Yep, yep, and it took about 5 min to get it working under Linux. Don't know about under MS-Windows (since I don't use it), might be a few extra steps, but it is well documented.


----------



## xberk (Dec 3, 2011)

crxssi said:


> Yep, yep, and it took about 5 min to get it working under Linux. Don't know about under MS-Windows (since I don't use it), might be a few extra steps, but it is well documented.


Man this pyTIVO is clunky. But it's free and it does work. I'm an old guy. But I've been messing with computers since about 1985 .. talk about clunky .. does anyone remember "basic" or "Dbase" .. Anyway .. forget that (off topic).. the WIKI install instructions for Windows were good .. I have pyTIVO up and running.

THanks for the encouragement. If everyone had not "loved" this thing so much I would have spent $25 bucks with Tivo to get the PLUS version of Desktop... as it is I would have spent the $25 but there was no immediate download. That did it. I installed the pyTIVO.. Got no time to wait for discs in the mail. My first Mp4 file went over to my TIVO without a problem -- and very fast actually .. running WMCBRINE for now.

IS THERE ANY WAY TO MAKE FOLDERS IN THE TIVO PLAYLIST "MY SHOWS" TO TRANSFER INTO? .. I have lots of home video to transfer. More than 100 files ..


----------



## ThAbtO (Apr 6, 2000)

xberk said:


> IS THERE ANY WAY TO MAKE FOLDERS IN THE TIVO PLAYLIST "MY SHOWS" TO TRANSFER INTO? .. I have lots of home video to transfer. More than 100 files ..


http://www.tivocommunity.com/tivo-vb/showthread.php?p=8837761#post8837761


----------



## xberk (Dec 3, 2011)

ThAbtO said:


> http://www.tivocommunity.com/tivo-vb/showthread.php?p=8837761#post8837761


Thanks for the help but the link you gave doesn't seem to deal with Folders. I found something that did here:

http://www.tivocommunity.com/tivo-vb/showthread.php?t=435365&highlight=folders

NormB's post is #5 and it was very helpful. In fact, it worked ! .. It all has to do with feeding TIVO the right meta information, which looks like this:

title : Folder Name
SeriesTitle: Folder Name
episodeNumber : 1
isEpisode :true
seriesId : SH999901

NormB's insturctions were written two years ago, but they still apply, even on a Premier unit. With a little trial and error, I got it to work.

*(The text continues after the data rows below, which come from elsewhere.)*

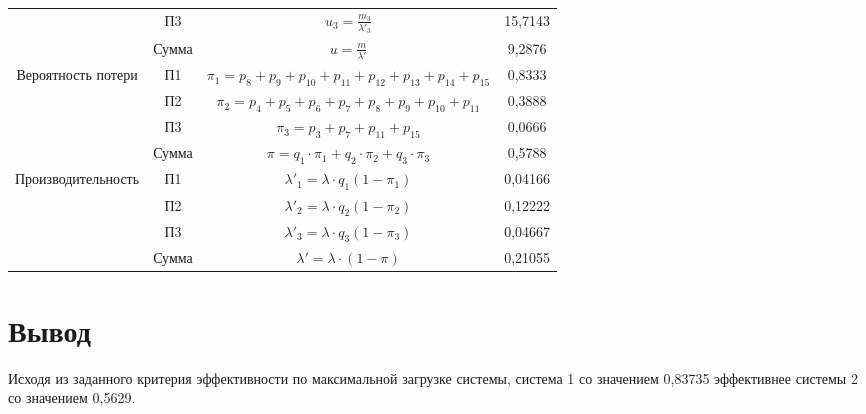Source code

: \begin{adjustbox}{max width=\textwidth}
\begin{tabular}{|c|c|c|c|}
                                    & П3     & $u_3 = \frac{m_3}{\lambda'_3}$                                                                           & 15,7143  \\ \cline{2-4}
                                    & Сумма  & $u = \frac{m}{\lambda'}$                                                                                 & 9,2876   \\ \hline
\multirow{4}{*}{Вероятность потери} & П1     & $\pi_1 = p_8+p_9+p_{10}+p_{11}+p_{12}+p_{13}+p_{14}+p_{15}$                                              & 0,8333   \\ \cline{2-4}
                                    & П2     & $\pi_2 = p_4+p_5+p_6+p_7+p_8+p_9+p_{10}+p_{11}$                                                          & 0,3888   \\ \cline{2-4}
                                    & П3     & $\pi_3 = p_3 + p_7 + p_{11} + p_{15}$                                                                    & 0,0666   \\ \cline{2-4}
                                    & Сумма  & $\pi = q_1 \cdot \pi_1 + q_2 \cdot \pi_2 + q_3 \cdot \pi_3$                                              & 0,5788   \\ \hline
\multirow{4}{*}{Производительность} & П1     & $\lambda'_1 = \lambda \cdot q_1(1 - \pi_1)$                                                              & 0,04166  \\ \cline{2-4}
                                    & П2     & $\lambda'_2 = \lambda \cdot q_2(1 - \pi_2)$                                                              & 0,12222  \\ \cline{2-4}
                                    & П3     & $\lambda'_3 = \lambda \cdot q_3(1 - \pi_3)$                                                              & 0,04667  \\ \cline{2-4}
                                    & Сумма  & $\lambda' = \lambda \cdot (1 - \pi)$                                                                     & 0,21055  \\ \hline
\end{tabular}
\end{adjustbox}

\section{Вывод}
Исходя из заданного критерия эффективности по максимальной загрузке системы,
система 1 со значением 0,83735 эффективнее системы 2 со значением 0,5629.

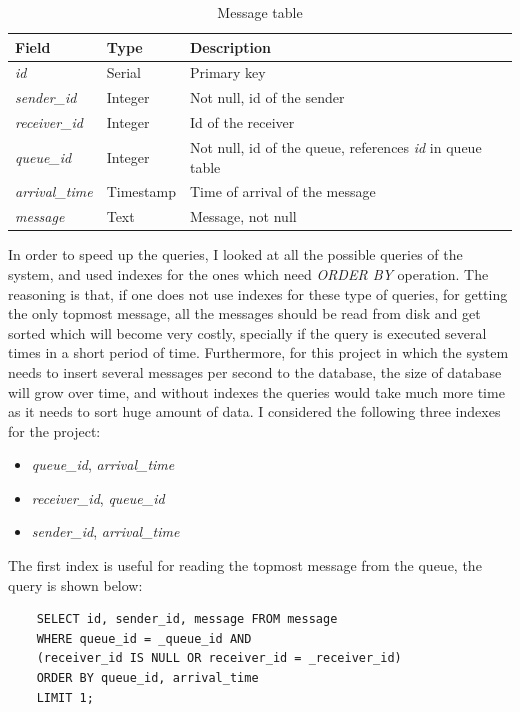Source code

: \documentclass[11pt]{article}
\begin{document}
\begin{table}[!ht]
\centering
\begin{tabular}{lll}
\toprule
Field & Type & Description \\ \midrule
\emph{id}            & Serial    & Primary key \\
\emph{sender\_id}    & Integer   & Not null, id of the sender \\
\emph{receiver\_id}  & Integer   & Id of the receiver          \\
\emph{queue\_id}     & Integer   & Not null, id of the queue, references \emph{id} in queue table  \\
\emph{arrival\_time} & Timestamp & Time of arrival of the message   \\
\emph{message}       & Text      & Message, not null  \\\bottomrule
\end{tabular}
\caption{Message table}
\end{table}

In order to speed up the queries, I looked at all the possible queries of the 
system, and used indexes for the ones which need \emph{ORDER BY} operation. 
The reasoning is that, if one does not use indexes for these type of queries, 
for getting the only topmost message, all the messages should be read from
disk and get sorted which will become very costly, specially if the query is 
executed several times in a short period of time. Furthermore, for this project
in which the system needs to insert several messages per second to the database,
the size of database will grow over time, and without indexes the queries would take 
much more time as it needs to sort huge amount of data. I considered the following three indexes for the project:
\begin{itemize}
\item {\emph{queue\_id}, \emph{arrival\_time}}
\item {\emph{receiver\_id}, \emph{queue\_id}}
\item {\emph{sender\_id}, \emph{arrival\_time}}
\end{itemize}

The first index is useful for reading the topmost message from the queue, the 
query is shown below:

\begin{center}
\begin{tcolorbox}[width=\textwidth,title={Query topmost message in a queue for a 
particular receiver},outer arc=0mm]    
\begin{verbatim}
    SELECT id, sender_id, message FROM message
    WHERE queue_id = _queue_id AND 
    (receiver_id IS NULL OR receiver_id = _receiver_id)
    ORDER BY queue_id, arrival_time 
    LIMIT 1;  
\end{verbatim}
\end{tcolorbox}  
\end{center}
\end{document}

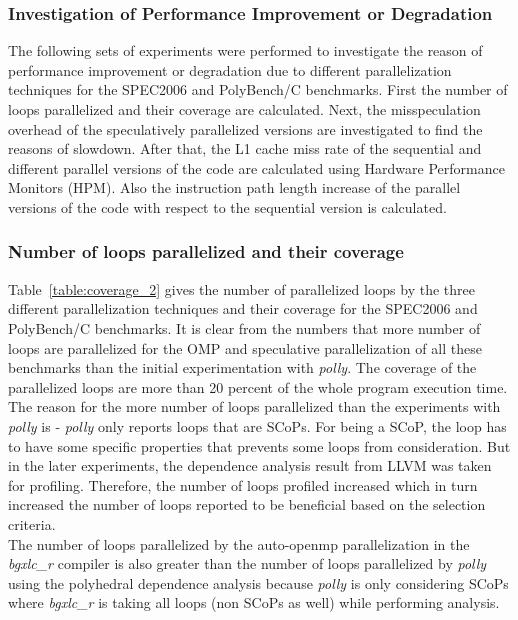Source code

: \documentclass[10pt]{report}          %
\begin{document}
\subsubsection{Investigation of Performance Improvement or Degradation}

The following sets of experiments were performed to investigate the reason of performance improvement or degradation due to different parallelization techniques for the SPEC2006 and PolyBench/C benchmarks.  First the number of loops parallelized and their coverage are calculated.  Next, the misspeculation overhead of the speculatively parallelized versions are investigated to find the reasons of slowdown.  After that, the L1 cache miss rate of the sequential and different parallel versions of the code are calculated using Hardware Performance Monitors (HPM).  Also the instruction path length increase of the parallel versions of the code with respect to the sequential version is calculated.

\subsubsection{Number of loops parallelized and their coverage}

Table~\ref{table:coverage_2} gives the number of parallelized loops by the three different parallelization techniques and their coverage for the SPEC2006 and PolyBench/C benchmarks.  It is clear from the numbers that more number of loops are parallelized for the OMP and speculative parallelization of all these benchmarks than the initial experimentation with \textit{polly}.  The coverage of the parallelized loops are more than 20 percent of the whole program execution time.  The reason for the more number of loops parallelized than the experiments with \textit{polly} is - \textit{polly} only reports loops that are SCoPs.  For being a SCoP, the loop has to have some specific properties that prevents some loops from consideration.  But in the later experiments, the dependence analysis result from LLVM was taken for profiling.  Therefore, the number of loops profiled increased which in turn increased the number of loops reported to be beneficial based on the selection criteria.  \\

The number of loops parallelized by the auto-openmp parallelization in the \textit{bgxlc\_r} compiler is also greater than the number of loops parallelized by \textit{polly} using the polyhedral dependence analysis because \textit{polly} is only considering SCoPs where \textit{bgxlc\_r} is taking all loops (non SCoPs as well) while performing analysis.\\
\end{document}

The key is the last line, the "seriesId" .. This makes sense. All the TV shows you would record on a Tivo have a specific seriesId embedded in the shows video file. When you record the first episode of the show, Tivo puts it on your playlist. When you record the second one, Tivo sees that another show in your playlist has the same seriesId. Bingo! Tivo creates a folder and puts both shows in the that folder. Shows might have the same name, but to be in a folder together, they must have the same seriesId. Names alone don't cut it. Shows are stored in the folder with the last one recorded at the top. Hence I had to "push" my home videos over last one first.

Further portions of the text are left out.